A.B. Come dicevo prima, il Maggio ’68, nella sua articolazione al maoismo e alla Rivoluzione culturale, si trova all’origine d’una ricerca inedita sull’essenza stessa della politica. Naturalmente esistono altri aspetti dell’evento. Per quanto mi riguarda distinguerei almeno quattro “Maggio ’68”: la rivolta studentesca; gli scioperi operai di massa; la trasformazione dei costumi e della cultura; infine, quello che mi sta più a cuore, la novità politica. Ma se lo spettro del Maggio ’68 continua ad ossessionare lo spirito di Sarkozy, è solo in quanto portatore dell’idea radicale d’una politica d’emancipazione al tempo stesso ribadita e trasformata, di un’opposizione totale al mondo dominante e ai suoi sinistri feticci, tutti originati in ultima istanza dagli appetiti anarchici del capitale finanziario. Farla finita con il ’68 significa farla finita non solo con il processo rivoluzionario, ma con l’idea stessa che un tale processo sia una possibilità storica, per quanto remota. Sarkozy e tutti i suoi sbirri degli Stati occidentali vogliono chiudere il periodo delle rivoluzioni aperto nel XIX secolo non solo a livello dei rapporti di forza reali, ma a livello ideologico.

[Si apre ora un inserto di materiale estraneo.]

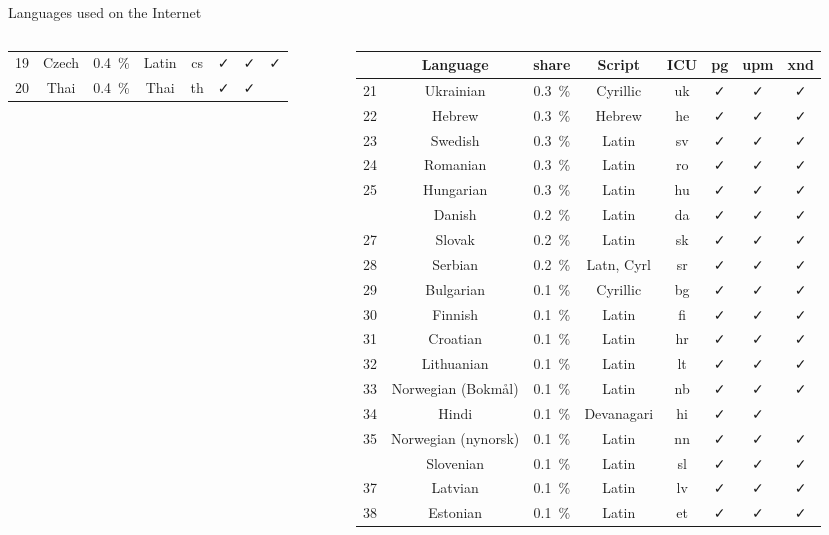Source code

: \documentclass[aspectratio=169,10pt]{beamer}
\newcommand{\colGn}{\color{teal}}
\newcommand{\colBl}{\color{blue}}
\begin{document}
\begin{frame}{Languages used on the Internet}
\begin{columns}
\begin{column}{69mm}
\begin{center}
\begin{tabular}{cc@{~}c@{~}c|c@{~~}c@{~~}c@{~~}c}
19 & Czech & 0.4~\%       &   Latin &    cs    & ✓ & ✓ & ✓  \\
20 & Thai & 0.4~\%        &   {\colBl Thai   } &   th    & ✓ & ✓ &     \\\hline
\end{tabular}
\end{center}
\end{column}
\begin{column}{83mm}
\begin{center}
\scriptsize
\begin{tabular}{cc@{~}c@{~}c|c@{~~}c@{~~}c@{~~}c}
  & Language & share & Script & ICU & pg & upm & xnd\\\hline\hline
21 & Ukrainian & 0.3~\%   &   Cyrillic & uk    & ✓ & ✓ & ✓  \\
22 & Hebrew & 0.3~\%      &   {\colGn Hebrew } &   he    & ✓ & ✓ & ✓  \\
23 & Swedish & 0.3~\%     &   Latin &    sv    & ✓ & ✓ & ✓  \\
24 & Romanian & 0.3~\%    &   Latin &    ro    & ✓ & ✓ & ✓  \\
25 & Hungarian & 0.3~\%   &   Latin &    hu    & ✓ & ✓ & ✓  \\\hdashline
26 & Danish & 0.2~\%      &   Latin &    da    & ✓ & ✓ & ✓  \\
27 & Slovak & 0.2~\%      &   Latin &    sk    & ✓ & ✓ & ✓  \\
28 & Serbian & 0.2~\%     &   Latn, Cyrl & sr  & ✓ & ✓ & ✓  \\ %
29 & Bulgarian & 0.1~\%   &   Cyrillic & bg    & ✓ & ✓ & ✓  \\
30 & Finnish & 0.1~\%     &   Latin &    fi    & ✓ & ✓ & ✓  \\\hline
31 & Croatian & 0.1~\%    &   Latin &    hr    & ✓ & ✓ & ✓  \\
32 & Lithuanian & 0.1~\%  &   Latin &    lt    & ✓ & ✓ & ✓  \\
33 & Norwegian (Bokmål)   & 0.1~\% &   Latin &    nb & ✓ & ✓ & ✓ \\
34 & Hindi & 0.1~\%       &   {\colBl Devanagari} & hi  & ✓ & ✓ &    \\
35 & Norwegian (nynorsk)  & 0.1~\% &   Latin &    nn & ✓ & ✓ & ✓ \\\hdashline
36 & Slovenian & 0.1~\%   &   Latin &    sl    & ✓ & ✓ & ✓  \\ %
37 & Latvian & 0.1~\%     &   Latin &    lv    & ✓ & ✓ & ✓  \\ %
38 & Estonian & 0.1~\%    &   Latin &    et    & ✓ & ✓ & ✓  \\%

\end{tabular}
\end{center}
\end{column}
\end{columns}
\end{frame}
\end{document}
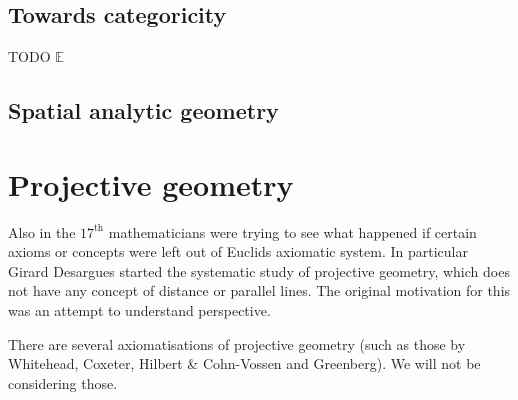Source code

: \subsection{Towards categoricity}
TODO $\mathbb{E}$
\subsection{Spatial analytic geometry}

\section{Projective geometry}

Also in the $17^\text{th}$ mathematicians were trying to see what happened if certain axioms or concepts were left out of Euclids axiomatic system.
In particular Girard Desargues started the systematic study of projective geometry, which does not have any concept of distance or parallel lines. The original motivation for this was an attempt to understand perspective.

There are several axiomatisations of projective geometry (such as those by Whitehead, Coxeter, Hilbert \& Cohn-Vossen and Greenberg). We will not be considering those.

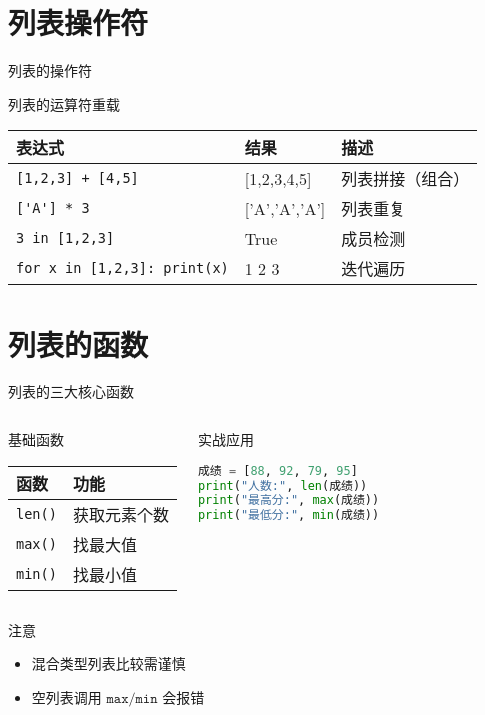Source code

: \documentclass{beamer}
\begin{document}
\section{列表操作符}
\begin{frame}[fragile]{列表的操作符}
\begin{block}{列表的运算符重载}
\begin{tabular}{|l|l|p{3cm}|}
\hline
\textcolor{cuhksz1}{表达式} & \textcolor{cuhksz1}{结果} & \textcolor{cuhksz1}{描述} \\ \hline
\lstinline|[1,2,3] + [4,5]| & [1,2,3,4,5] & 列表拼接（组合）\\ \hline
\lstinline|['A'] * 3| & ['A','A','A'] & 列表重复\\ \hline
\lstinline|3 in [1,2,3]| & True & 成员检测\\ \hline
\lstinline|for x in [1,2,3]: print(x)| & 1 2 3 & 迭代遍历\\ \hline
\end{tabular}
\end{block}
\end{frame}

\section{列表的函数}
\begin{frame}[fragile]{列表的三大核心函数}
\begin{columns}[T]
\begin{block}{基础函数}
\begin{tabular}{|l|l|}
\hline
\textcolor{cuhksz2}{函数} & \textcolor{cuhksz2}{功能} \\ \hline
\lstinline|len()| & 获取元素个数 \\ \hline
\lstinline|max()| & 找最大值 \\ \hline
\lstinline|min()| & 找最小值 \\ \hline
\end{tabular}
\end{block}

\begin{exampleblock}{实战应用}
\begin{lstlisting}[language=Python]
成绩 = [88, 92, 79, 95]
print("人数:", len(成绩))
print("最高分:", max(成绩))
print("最低分:", min(成绩))
\end{lstlisting}
\end{exampleblock}
\end{columns}

\begin{alertblock}{注意}
\begin{itemize}
\item 混合类型列表比较需谨慎
\item 空列表调用 $\texttt{max/min}$ 会报错
\end{itemize}
\end{alertblock}
\end{frame}
\end{document}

L.B. e A.C. Veniamo agli ultimi capitoli del suo pamphlet. In un’epoca in cui sembra tornato bon ton, soprattutto nei campus anglosassoni, dichiararsi marxisti, lei prende in contropiede il movimento generale, richiamandosi invece al “comunismo”, foss’anche “generico”, invece che a un post-marxismo generico. Come interpretare questo contropiede?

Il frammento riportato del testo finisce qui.